EXERCISE MATERIALS -

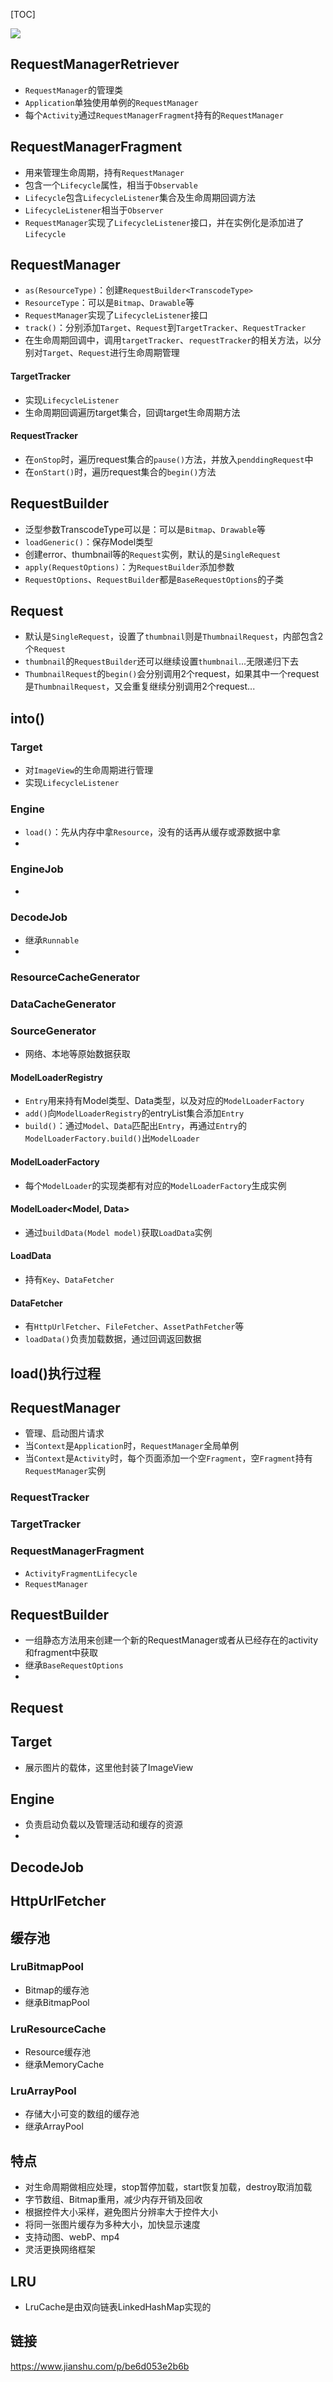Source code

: [TOC]

![](https://gitee.com/hysbtr/pic/raw/master/glide_architecture.png)

## RequestManagerRetriever
* `RequestManager`的管理类
* `Application`单独使用单例的`RequestManager`
* 每个`Activity`通过`RequestManagerFragment`持有的`RequestManager`

## RequestManagerFragment
* 用来管理生命周期，持有`RequestManager`
* 包含一个`Lifecycle`属性，相当于`Observable`
* `Lifecycle`包含`LifecycleListener`集合及生命周期回调方法
* `LifecycleListener`相当于`Observer`
* `RequestManager`实现了`LifecycleListener`接口，并在实例化是添加进了`Lifecycle`

## RequestManager
* `as(ResourceType)`：创建`RequestBuilder<TranscodeType>`
* `ResourceType`：可以是`Bitmap`、`Drawable`等
* `RequestManager`实现了`LifecycleListener`接口
* `track()`：分别添加`Target`、`Request`到`TargetTracker`、`RequestTracker`
* 在生命周期回调中，调用`targetTracker`、`requestTracker`的相关方法，以分别对`Target`、`Request`进行生命周期管理

#### TargetTracker
* 实现`LifecycleListener`
* 生命周期回调遍历target集合，回调target生命周期方法

#### RequestTracker
* 在`onStop`时，遍历request集合的`pause()`方法，并放入`penddingRequest`中
* 在`onStart()`时，遍历request集合的`begin()`方法

## RequestBuilder
* 泛型参数TranscodeType可以是：可以是`Bitmap`、`Drawable`等
* `loadGeneric()`：保存Model类型
* 创建error、thumbnail等的`Request`实例，默认的是`SingleRequest`
* `apply(RequestOptions)`：为`RequestBuilder`添加参数
* `RequestOptions`、`RequestBuilder`都是`BaseRequestOptions`的子类

## Request
* 默认是`SingleRequest`，设置了`thumbnail`则是`ThumbnailRequest`，内部包含2个`Request`
* `thumbnail`的`RequestBuilder`还可以继续设置`thumbnail`...无限递归下去
* `ThumbnailRequest`的`begin()`会分别调用2个request，如果其中一个request是`ThumbnailRequest`，又会重复继续分别调用2个request...

## into()
### Target
* 对`ImageView`的生命周期进行管理
* 实现`LifecycleListener`

### Engine
* `load()`：先从内存中拿`Resource`，没有的话再从缓存或源数据中拿
* 

### EngineJob
* 

### DecodeJob
* 继承`Runnable`
* 

### ResourceCacheGenerator
### DataCacheGenerator
### SourceGenerator
* 网络、本地等原始数据获取

#### ModelLoaderRegistry
* `Entry`用来持有Model类型、Data类型，以及对应的`ModelLoaderFactory`
* `add()`向`ModelLoaderRegistry`的entryList集合添加`Entry`
* `build()`：通过`Model`、`Data`匹配出`Entry`，再通过`Entry`的`ModelLoaderFactory.build()`出`ModelLoader`

#### ModelLoaderFactory
* 每个`ModelLoader`的实现类都有对应的`ModelLoaderFactory`生成实例

#### ModelLoader<Model, Data>
* 通过`buildData(Model model)`获取`LoadData`实例

#### LoadData
* 持有`Key`、`DataFetcher`

#### DataFetcher
* 有`HttpUrlFetcher`、`FileFetcher`、`AssetPathFetcher`等
* `loadData()`负责加载数据，通过回调返回数据

## load()执行过程

## RequestManager
* 管理、启动图片请求
* 当`Context`是`Application`时，`RequestManager`全局单例
* 当`Context`是`Activity`时，每个页面添加一个空`Fragment`，空`Fragment`持有`RequestManager`实例

### RequestTracker
### TargetTracker

### RequestManagerFragment
* `ActivityFragmentLifecycle`
* `RequestManager`

## RequestBuilder
* 一组静态方法用来创建一个新的RequestManager或者从已经存在的activity和fragment中获取
* 继承`BaseRequestOptions`
* 

## Request

## Target
* 展示图片的载体，这里他封装了ImageView

## Engine
* 负责启动负载以及管理活动和缓存的资源
* 

## DecodeJob

## HttpUrlFetcher

## 缓存池
### LruBitmapPool
* Bitmap的缓存池
* 继承BitmapPool

### LruResourceCache
* Resource缓存池
* 继承MemoryCache

### LruArrayPool
* 存储大小可变的数组的缓存池
* 继承ArrayPool

## 特点
* 对生命周期做相应处理，stop暂停加载，start恢复加载，destroy取消加载
* 字节数组、Bitmap重用，减少内存开销及回收
* 根据控件大小采样，避免图片分辨率大于控件大小
* 将同一张图片缓存为多种大小，加快显示速度
* 支持动图、webP、mp4
* 灵活更换网络框架


## LRU
* LruCache是由双向链表LinkedHashMap实现的

## 链接
https://www.jianshu.com/p/be6d053e2b6b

TASK BRIEF -
If a line in the listing holds the word "Application", copy it out.

EXERCISE SOLUTION -
* `Application`单独使用单例的`RequestManager`
* 当`Context`是`Application`时，`RequestManager`全局单例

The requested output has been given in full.